··· Material for the task
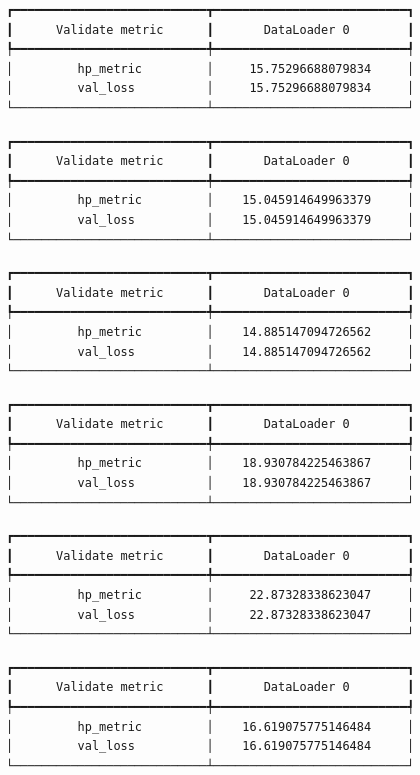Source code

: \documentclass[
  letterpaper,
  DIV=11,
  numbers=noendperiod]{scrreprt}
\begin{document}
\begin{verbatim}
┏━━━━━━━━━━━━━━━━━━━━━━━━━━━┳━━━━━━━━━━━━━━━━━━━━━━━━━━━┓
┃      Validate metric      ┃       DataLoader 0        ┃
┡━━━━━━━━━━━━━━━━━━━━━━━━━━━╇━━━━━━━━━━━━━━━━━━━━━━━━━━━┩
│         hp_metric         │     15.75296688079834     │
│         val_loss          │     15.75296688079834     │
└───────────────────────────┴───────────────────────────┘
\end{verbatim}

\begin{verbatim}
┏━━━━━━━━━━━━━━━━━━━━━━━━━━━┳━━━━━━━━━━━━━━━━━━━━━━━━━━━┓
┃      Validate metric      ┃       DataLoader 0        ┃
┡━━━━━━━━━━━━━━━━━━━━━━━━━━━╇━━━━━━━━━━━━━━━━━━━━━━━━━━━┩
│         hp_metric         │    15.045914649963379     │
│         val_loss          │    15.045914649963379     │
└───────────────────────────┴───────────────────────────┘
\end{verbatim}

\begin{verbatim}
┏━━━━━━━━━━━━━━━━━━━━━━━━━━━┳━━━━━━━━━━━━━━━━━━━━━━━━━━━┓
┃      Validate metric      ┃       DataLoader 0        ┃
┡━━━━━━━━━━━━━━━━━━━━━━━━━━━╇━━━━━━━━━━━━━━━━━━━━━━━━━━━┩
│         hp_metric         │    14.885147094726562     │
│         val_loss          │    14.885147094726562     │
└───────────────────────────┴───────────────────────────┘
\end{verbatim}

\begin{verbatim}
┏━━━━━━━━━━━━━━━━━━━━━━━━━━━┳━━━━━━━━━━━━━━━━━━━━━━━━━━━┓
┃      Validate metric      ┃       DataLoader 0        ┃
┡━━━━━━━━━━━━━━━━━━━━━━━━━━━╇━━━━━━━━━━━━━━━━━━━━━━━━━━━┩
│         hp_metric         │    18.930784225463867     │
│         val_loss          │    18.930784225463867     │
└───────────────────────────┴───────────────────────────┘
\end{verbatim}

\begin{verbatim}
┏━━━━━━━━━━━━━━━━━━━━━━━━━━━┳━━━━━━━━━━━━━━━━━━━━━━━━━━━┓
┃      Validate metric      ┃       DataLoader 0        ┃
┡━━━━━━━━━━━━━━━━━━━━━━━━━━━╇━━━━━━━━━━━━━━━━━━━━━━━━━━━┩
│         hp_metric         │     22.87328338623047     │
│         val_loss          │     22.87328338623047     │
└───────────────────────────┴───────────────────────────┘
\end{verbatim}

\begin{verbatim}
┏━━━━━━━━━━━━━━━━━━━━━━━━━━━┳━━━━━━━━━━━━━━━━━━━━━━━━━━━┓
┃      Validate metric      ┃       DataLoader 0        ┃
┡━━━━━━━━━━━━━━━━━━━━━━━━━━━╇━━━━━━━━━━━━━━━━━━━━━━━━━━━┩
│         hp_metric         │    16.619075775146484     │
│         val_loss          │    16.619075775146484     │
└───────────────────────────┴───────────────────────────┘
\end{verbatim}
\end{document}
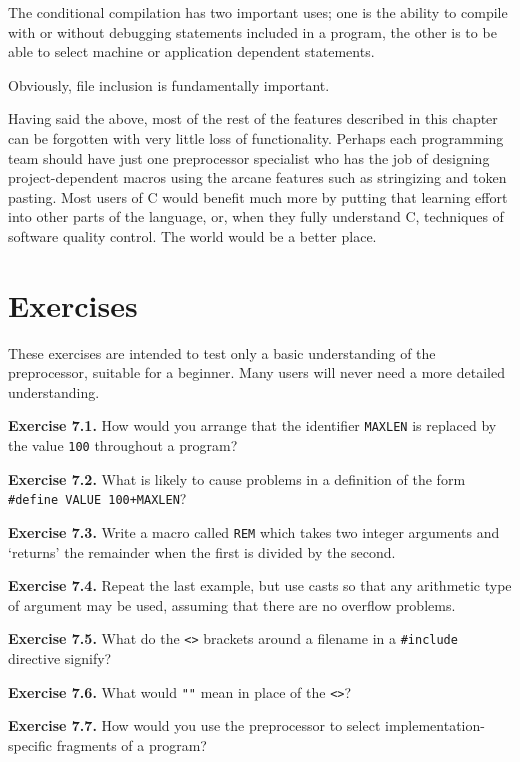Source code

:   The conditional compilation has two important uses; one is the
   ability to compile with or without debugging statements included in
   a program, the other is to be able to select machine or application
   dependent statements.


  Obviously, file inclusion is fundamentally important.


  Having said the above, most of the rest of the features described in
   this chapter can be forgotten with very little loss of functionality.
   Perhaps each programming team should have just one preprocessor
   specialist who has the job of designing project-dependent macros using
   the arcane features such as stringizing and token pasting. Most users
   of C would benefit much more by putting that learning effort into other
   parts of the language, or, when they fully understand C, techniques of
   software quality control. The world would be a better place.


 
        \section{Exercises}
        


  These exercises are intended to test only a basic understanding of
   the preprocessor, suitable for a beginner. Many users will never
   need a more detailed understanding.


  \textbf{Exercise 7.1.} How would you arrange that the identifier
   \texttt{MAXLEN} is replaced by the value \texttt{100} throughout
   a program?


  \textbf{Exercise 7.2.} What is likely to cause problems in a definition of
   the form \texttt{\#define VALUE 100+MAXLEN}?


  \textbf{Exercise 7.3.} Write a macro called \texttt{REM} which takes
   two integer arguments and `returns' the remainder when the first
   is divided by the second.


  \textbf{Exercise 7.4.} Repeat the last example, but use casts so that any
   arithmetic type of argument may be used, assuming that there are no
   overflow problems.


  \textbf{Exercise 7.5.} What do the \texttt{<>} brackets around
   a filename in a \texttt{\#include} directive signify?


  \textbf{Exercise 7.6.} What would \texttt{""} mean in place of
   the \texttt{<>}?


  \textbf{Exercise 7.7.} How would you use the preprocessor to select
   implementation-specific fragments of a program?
······
_Assignment_
Go through the material and report each line that holds the string "preprocessor".

_Output_
   Perhaps each programming team should have just one preprocessor
   the preprocessor, suitable for a beginner. Many users will never
  \textbf{Exercise 7.7.} How would you use the preprocessor to select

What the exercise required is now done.